We have climbed 333 steps to reach the spot, from whence we gaze upon the splendid Gothic remnant of the famous cathedral.
Utrecht, the capital of the Dutch Province of that name, with its 60,000 inhabitants, is at my feet. The people moving here and there are pigmies in appearance. They are the representatives of men who were giants of intellect and courage.
Utrecht itself, under this clear Spring sky, is a city of Old-World houses, with red pointed roofs, not the dull color of a New England town, but a bright, rich, red, relieved here and there with a blue-slated Gothic gable.
There are gardens planned like geometric puzzles, variegated with patches of tulips, "a blaze of glory." Cherry trees in full blossom give you contrasts of pure white flowers.
A long, sparkling gleam of water cuts off one side of the town from the other. It is a bit of the old Rhine, now a canal crossed by many bridges. On its banks there are willows that droop to the margin of the silent highway. Also, there are houses that have their doors opening upon the water, as in Venice, with low arches that give out black shadows.

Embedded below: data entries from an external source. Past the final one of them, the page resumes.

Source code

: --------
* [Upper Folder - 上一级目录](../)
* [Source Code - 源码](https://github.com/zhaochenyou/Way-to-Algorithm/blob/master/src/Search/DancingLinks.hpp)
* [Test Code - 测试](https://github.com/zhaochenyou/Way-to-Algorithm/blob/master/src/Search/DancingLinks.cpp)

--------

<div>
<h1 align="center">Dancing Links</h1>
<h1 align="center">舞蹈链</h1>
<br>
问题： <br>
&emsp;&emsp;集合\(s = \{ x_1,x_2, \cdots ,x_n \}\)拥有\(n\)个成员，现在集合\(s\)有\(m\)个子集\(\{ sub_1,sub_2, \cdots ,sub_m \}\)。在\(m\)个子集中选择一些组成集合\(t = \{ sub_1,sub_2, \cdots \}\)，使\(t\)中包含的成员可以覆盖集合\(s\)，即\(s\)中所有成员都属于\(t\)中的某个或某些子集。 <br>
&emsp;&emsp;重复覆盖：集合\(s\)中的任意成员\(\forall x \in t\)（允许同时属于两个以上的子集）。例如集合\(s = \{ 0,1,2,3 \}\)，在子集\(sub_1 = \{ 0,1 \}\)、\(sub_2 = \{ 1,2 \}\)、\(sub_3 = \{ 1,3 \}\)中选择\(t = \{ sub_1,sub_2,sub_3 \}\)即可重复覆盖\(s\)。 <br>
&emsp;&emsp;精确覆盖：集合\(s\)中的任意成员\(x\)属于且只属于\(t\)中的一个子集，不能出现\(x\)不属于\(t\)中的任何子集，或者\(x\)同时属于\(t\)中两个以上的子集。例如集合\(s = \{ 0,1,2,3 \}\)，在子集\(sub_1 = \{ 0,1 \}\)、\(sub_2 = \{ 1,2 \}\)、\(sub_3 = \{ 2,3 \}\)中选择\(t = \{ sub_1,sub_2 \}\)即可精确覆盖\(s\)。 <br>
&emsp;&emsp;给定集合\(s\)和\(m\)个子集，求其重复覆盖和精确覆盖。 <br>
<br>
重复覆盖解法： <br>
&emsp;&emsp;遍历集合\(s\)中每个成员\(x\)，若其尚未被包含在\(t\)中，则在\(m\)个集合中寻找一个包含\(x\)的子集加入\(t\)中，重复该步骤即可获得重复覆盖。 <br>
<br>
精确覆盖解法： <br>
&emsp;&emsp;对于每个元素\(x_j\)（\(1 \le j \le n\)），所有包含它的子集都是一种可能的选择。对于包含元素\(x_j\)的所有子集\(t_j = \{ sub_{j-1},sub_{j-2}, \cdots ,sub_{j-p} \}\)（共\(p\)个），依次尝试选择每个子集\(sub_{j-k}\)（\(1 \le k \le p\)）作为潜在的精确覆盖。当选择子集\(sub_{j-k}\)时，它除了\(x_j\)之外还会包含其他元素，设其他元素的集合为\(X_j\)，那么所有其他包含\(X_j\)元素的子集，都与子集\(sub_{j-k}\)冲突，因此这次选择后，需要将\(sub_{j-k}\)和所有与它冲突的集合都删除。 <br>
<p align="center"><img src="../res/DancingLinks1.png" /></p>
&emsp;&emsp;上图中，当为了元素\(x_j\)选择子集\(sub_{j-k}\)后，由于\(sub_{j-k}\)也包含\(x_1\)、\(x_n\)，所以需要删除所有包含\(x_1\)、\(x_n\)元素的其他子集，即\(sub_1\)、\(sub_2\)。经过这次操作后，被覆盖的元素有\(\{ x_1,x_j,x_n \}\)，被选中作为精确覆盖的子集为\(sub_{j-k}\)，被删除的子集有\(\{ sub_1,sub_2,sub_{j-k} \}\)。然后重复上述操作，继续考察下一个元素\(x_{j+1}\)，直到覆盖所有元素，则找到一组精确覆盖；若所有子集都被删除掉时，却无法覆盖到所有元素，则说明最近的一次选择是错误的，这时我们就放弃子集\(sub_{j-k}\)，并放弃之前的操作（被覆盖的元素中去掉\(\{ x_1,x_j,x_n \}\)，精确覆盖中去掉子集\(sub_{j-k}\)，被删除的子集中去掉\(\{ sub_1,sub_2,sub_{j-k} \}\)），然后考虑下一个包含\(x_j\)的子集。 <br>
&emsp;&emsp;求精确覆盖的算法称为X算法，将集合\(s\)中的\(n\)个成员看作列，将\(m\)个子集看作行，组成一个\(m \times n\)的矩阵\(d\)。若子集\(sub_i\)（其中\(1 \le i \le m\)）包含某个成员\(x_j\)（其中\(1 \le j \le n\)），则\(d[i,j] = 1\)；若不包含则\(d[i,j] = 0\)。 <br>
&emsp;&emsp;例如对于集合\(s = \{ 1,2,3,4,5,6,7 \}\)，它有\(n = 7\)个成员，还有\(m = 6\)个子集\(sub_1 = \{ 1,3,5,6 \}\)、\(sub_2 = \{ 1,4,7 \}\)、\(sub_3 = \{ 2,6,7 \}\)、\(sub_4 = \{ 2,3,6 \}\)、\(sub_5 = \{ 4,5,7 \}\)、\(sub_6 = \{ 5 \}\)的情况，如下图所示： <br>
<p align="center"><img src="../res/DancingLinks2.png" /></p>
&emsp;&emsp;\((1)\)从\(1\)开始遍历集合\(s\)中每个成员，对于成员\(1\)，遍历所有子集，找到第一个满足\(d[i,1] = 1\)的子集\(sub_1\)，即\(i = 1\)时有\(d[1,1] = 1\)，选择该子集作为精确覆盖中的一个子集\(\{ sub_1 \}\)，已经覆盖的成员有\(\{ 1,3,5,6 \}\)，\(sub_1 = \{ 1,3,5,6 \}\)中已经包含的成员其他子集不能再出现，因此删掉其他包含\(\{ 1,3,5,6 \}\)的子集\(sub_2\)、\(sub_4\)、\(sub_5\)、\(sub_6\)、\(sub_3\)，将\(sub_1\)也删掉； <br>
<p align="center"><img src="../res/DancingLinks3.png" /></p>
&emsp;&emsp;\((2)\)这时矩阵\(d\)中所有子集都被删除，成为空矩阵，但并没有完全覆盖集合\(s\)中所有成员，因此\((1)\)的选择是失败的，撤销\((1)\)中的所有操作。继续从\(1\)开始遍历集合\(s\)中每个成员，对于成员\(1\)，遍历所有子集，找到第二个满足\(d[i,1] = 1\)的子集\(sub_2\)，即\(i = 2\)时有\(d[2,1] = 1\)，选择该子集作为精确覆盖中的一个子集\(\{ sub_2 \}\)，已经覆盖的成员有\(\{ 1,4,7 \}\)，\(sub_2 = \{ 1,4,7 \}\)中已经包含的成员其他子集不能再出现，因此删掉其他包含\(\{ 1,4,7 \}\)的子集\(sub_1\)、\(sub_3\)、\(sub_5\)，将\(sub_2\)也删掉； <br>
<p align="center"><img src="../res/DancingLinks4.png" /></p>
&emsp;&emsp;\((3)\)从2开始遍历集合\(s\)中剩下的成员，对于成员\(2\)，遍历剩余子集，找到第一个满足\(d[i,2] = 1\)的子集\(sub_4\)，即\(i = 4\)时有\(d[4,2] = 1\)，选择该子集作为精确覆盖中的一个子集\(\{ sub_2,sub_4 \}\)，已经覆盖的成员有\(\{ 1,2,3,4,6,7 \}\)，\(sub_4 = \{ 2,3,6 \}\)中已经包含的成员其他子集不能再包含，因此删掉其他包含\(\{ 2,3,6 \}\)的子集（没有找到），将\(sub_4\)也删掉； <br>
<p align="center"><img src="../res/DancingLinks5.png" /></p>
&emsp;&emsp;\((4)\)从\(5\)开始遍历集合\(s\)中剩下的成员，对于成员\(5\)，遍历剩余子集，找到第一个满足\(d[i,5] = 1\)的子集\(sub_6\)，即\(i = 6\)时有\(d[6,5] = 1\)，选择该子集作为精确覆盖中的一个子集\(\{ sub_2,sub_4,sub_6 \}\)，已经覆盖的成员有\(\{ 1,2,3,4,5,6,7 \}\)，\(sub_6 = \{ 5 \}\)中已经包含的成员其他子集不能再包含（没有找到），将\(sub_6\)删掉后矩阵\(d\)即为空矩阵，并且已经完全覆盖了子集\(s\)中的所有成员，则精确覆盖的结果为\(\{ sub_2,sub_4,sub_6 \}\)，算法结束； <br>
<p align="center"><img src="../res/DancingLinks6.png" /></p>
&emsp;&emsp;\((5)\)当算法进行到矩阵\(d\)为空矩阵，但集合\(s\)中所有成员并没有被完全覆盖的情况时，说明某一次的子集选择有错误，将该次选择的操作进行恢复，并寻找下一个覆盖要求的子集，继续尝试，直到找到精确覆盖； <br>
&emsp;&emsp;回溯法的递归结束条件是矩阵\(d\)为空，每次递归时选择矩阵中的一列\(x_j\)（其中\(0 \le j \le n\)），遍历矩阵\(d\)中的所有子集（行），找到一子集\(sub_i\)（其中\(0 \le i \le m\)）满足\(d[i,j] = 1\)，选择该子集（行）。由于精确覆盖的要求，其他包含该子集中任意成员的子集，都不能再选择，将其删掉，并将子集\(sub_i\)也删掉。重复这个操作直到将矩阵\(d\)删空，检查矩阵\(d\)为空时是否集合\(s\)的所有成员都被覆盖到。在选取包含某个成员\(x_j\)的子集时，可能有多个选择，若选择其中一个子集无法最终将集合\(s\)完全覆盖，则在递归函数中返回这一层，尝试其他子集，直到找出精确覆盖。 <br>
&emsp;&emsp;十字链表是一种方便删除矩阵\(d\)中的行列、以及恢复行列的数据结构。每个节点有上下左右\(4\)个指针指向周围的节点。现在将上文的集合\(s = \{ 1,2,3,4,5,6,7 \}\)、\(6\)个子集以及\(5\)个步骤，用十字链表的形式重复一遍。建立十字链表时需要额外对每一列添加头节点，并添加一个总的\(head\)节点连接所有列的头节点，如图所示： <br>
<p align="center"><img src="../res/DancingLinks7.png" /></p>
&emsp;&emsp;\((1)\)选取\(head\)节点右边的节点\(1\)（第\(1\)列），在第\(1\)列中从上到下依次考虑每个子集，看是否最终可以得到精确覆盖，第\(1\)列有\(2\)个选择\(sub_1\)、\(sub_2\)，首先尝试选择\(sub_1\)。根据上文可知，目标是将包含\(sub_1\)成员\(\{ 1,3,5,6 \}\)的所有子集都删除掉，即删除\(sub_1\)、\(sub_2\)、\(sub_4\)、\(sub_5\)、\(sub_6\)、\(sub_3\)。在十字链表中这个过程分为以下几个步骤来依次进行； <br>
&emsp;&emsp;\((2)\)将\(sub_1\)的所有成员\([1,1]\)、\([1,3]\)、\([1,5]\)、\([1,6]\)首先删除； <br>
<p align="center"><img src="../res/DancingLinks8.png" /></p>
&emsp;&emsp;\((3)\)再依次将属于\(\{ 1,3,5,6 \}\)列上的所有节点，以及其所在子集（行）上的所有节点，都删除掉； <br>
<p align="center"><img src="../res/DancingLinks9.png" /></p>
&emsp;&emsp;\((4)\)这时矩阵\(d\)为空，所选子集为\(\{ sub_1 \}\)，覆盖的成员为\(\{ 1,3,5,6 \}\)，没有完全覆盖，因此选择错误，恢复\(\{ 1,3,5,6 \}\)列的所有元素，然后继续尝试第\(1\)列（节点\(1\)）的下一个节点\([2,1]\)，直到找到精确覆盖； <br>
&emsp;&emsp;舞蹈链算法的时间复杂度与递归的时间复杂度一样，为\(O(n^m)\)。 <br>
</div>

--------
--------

Moored by them are two flat bulky barges. One has a gilded prow that shines and burns in the sun. Look beyond that gilded barge on the other side of the bank! You will see a gray, grim tower, from which clumps of ivy are hanging in green luxuriance.
That is a relic of the Romans. They were here before Christ was born in Bethlehem. Many remains testify to the occupation of the site upon which these red houses below us are built.
Motley will tell you how the Vreeburg, from which the square on our left takes its name, was destroyed in the name of independence 300 years ago. It was in this city that the celebrated Peace of Utrecht, which terminated the Spanish war of succession, was concluded, April 11, 1713.
In the vaults beneath the church we are looking down upon are the hearts of the German Emperors Conrad II. and Henry V., who died here. To the east of the tower upon which we are standing still stands the house where Pope Adrian VI. was born in 1459, and close by is the famous Maliebaan, a triple avenue of lime trees, which Louis IV. commanded his armies to spare when they raided this locality.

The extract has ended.